Every record is to be printed exactly as written; pictures are to be omitted.

*** Opening RECORDS SUPPLIED ***

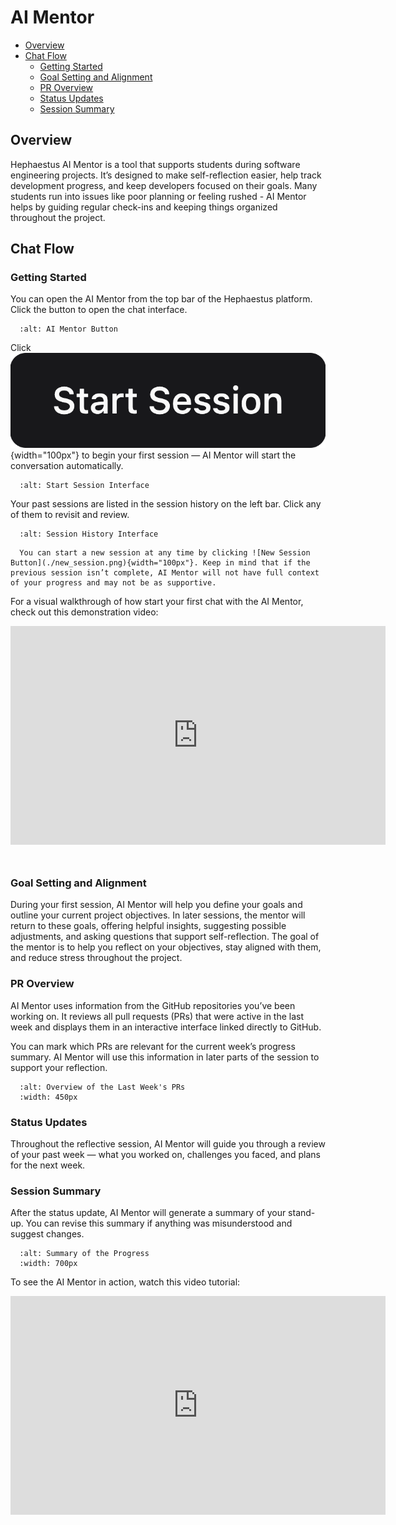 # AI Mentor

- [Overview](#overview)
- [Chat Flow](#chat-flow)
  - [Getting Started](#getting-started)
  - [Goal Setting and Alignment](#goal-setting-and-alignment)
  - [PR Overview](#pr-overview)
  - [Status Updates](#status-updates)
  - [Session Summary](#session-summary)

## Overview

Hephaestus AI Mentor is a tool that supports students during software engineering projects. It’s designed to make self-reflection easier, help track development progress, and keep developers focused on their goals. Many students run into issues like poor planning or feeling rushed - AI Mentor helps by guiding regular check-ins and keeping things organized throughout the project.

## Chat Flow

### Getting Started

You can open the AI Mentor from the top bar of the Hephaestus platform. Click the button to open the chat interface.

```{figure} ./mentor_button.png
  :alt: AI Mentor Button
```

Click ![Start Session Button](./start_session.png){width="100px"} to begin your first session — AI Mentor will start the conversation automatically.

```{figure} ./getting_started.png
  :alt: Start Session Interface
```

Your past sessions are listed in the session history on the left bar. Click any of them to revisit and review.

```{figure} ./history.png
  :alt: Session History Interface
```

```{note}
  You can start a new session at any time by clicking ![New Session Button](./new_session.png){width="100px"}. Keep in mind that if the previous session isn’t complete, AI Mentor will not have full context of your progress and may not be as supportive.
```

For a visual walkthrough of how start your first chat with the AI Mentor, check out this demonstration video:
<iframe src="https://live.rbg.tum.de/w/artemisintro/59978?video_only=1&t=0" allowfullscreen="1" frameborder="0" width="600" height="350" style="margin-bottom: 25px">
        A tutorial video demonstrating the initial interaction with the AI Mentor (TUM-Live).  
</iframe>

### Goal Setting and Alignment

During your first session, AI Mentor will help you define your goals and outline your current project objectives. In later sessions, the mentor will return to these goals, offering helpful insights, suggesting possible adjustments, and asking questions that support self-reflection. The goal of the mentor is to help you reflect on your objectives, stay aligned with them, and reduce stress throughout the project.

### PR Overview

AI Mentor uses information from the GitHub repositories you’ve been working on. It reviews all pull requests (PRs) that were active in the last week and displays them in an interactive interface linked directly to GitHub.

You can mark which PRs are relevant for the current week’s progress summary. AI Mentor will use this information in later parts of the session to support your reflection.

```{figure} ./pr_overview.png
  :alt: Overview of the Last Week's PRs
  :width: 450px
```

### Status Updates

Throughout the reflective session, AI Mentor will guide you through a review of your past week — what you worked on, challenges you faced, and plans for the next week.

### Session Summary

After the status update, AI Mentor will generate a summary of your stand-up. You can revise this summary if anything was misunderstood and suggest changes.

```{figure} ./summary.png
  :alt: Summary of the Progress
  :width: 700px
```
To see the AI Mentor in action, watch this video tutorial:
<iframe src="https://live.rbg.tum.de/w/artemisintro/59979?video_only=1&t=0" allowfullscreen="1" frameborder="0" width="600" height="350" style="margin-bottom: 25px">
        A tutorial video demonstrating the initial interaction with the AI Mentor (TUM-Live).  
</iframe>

*** Closing RECORDS SUPPLIED ***

§ ANSWER SPACE
 # AI Mentor

- [Overview](#overview)
- [Chat Flow](#chat-flow)
  - [Getting Started](#getting-started)
  - [Goal Setting and Alignment](#goal-setting-and-alignment)
  - [PR Overview](#pr-overview)
  - [Status Updates](#status-updates)
  - [Session Summary](#session-summary)

## Overview

Hephaestus AI Mentor is a tool that supports students during software engineering projects. It’s designed to make self-reflection easier, help track development progress, and keep developers focused on their goals. Many students run into issues like poor planning or feeling rushed - AI Mentor helps by guiding regular check-ins and keeping things organized throughout the project.

## Chat Flow

### Getting Started

You can open the AI Mentor from the top bar of the Hephaestus platform. Click the button to open the chat interface.

```{figure} ./mentor_button.png
  :alt: AI Mentor Button
```

Click ![Start Session Button](./start_session.png){width="100px"} to begin your first session — AI Mentor will start the conversation automatically.

```{figure} ./getting_started.png
  :alt: Start Session Interface
```

Your past sessions are listed in the session history on the left bar. Click any of them to revisit and review.

```{figure} ./history.png
  :alt: Session History Interface
```

```{note}
  You can start a new session at any time by clicking ![New Session Button](./new_session.png){width="100px"}. Keep in mind that if the previous session isn’t complete, AI Mentor will not have full context of your progress and may not be as supportive.
```

For a visual walkthrough of how start your first chat with the AI Mentor, check out this demonstration video:
<iframe src="https://live.rbg.tum.de/w/artemisintro/59978?video_only=1&t=0" allowfullscreen="1" frameborder="0" width="600" height="350" style="margin-bottom: 25px">
        A tutorial video demonstrating the initial interaction with the AI Mentor (TUM-Live).  
</iframe>

### Goal Setting and Alignment

During your first session, AI Mentor will help you define your goals and outline your current project objectives. In later sessions, the mentor will return to these goals, offering helpful insights, suggesting possible adjustments, and asking questions that support self-reflection. The goal of the mentor is to help you reflect on your objectives, stay aligned with them, and reduce stress throughout the project.

### PR Overview

AI Mentor uses information from the GitHub repositories you’ve been working on. It reviews all pull requests (PRs) that were active in the last week and displays them in an interactive interface linked directly to GitHub.

You can mark which PRs are relevant for the current week’s progress summary. AI Mentor will use this information in later parts of the session to support your reflection.

```{figure} ./pr_overview.png
  :alt: Overview of the Last Week's PRs
  :width: 450px
```

### Status Updates

Throughout the reflective session, AI Mentor will guide you through a review of your past week — what you worked on, challenges you faced, and plans for the next week.

### Session Summary

After the status update, AI Mentor will generate a summary of your stand-up. You can revise this summary if anything was misunderstood and suggest changes.

```{figure} ./summary.png
  :alt: Summary of the Progress
  :width: 700px
```
To see the AI Mentor in action, watch this video tutorial:
<iframe src="https://live.rbg.tum.de/w/artemisintro/59979?video_only=1&t=0" allowfullscreen="1" frameborder="0" width="600" height="350" style="margin-bottom: 25px">
        A tutorial video demonstrating the initial interaction with the AI Mentor (TUM-Live).  
</iframe>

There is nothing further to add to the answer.